═════ Data supplied
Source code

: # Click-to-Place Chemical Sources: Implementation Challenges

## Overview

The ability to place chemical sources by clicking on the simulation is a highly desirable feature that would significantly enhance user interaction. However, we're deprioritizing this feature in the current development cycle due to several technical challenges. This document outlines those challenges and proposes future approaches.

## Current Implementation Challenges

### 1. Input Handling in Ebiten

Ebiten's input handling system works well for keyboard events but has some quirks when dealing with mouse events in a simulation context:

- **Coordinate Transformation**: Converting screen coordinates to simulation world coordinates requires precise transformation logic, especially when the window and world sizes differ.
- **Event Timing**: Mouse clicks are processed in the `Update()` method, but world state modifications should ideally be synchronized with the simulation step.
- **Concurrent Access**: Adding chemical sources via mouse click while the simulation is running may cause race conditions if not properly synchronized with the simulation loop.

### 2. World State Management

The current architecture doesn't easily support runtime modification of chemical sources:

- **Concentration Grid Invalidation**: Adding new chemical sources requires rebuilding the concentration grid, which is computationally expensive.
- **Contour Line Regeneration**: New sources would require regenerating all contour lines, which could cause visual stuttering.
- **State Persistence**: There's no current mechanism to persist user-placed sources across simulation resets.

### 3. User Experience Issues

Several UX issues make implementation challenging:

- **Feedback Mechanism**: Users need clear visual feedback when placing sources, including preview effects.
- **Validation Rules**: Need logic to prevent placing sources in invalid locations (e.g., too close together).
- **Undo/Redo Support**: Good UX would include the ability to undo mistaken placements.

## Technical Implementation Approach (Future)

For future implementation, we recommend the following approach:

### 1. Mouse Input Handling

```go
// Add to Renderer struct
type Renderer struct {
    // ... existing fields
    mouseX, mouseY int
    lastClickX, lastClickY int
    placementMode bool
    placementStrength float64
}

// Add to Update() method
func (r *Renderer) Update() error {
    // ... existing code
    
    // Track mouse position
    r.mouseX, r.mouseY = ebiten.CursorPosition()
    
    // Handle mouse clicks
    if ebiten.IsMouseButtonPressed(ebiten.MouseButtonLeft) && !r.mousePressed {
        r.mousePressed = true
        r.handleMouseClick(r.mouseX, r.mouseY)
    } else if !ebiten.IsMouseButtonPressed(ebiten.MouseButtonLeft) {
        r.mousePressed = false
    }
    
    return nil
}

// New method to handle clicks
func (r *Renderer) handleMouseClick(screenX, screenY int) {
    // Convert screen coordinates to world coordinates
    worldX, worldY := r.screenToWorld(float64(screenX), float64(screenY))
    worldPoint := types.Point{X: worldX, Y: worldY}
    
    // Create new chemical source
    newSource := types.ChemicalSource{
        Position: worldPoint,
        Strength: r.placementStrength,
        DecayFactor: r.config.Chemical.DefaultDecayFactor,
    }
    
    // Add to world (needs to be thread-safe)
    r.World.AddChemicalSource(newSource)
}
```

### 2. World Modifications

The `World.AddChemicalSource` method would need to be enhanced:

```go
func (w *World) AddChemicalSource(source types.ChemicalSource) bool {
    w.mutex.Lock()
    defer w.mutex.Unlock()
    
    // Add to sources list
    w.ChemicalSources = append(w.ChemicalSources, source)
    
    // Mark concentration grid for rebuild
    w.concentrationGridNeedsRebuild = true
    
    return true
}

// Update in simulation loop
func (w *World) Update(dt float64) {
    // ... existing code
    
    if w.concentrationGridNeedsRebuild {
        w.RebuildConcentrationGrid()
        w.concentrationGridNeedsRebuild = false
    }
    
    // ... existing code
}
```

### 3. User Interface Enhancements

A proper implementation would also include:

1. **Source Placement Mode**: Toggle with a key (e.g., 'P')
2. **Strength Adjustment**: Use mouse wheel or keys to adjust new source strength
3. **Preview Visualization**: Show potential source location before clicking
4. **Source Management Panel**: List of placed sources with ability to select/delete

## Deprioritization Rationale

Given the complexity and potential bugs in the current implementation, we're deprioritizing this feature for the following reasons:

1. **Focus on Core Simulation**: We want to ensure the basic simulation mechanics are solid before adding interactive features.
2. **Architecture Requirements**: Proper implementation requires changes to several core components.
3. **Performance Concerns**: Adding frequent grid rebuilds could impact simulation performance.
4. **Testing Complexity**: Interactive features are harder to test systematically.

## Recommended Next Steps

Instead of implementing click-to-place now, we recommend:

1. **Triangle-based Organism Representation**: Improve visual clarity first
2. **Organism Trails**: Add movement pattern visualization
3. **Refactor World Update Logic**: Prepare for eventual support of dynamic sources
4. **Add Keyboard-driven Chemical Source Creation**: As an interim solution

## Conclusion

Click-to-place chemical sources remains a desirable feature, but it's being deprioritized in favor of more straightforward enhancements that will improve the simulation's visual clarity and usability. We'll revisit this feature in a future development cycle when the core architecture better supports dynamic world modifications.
══════════
== Description of the task ==
Respond with a single number: the count of lines in the entries above that contain the string "MouseButtonLeft".

== Answer to the exercise ==
2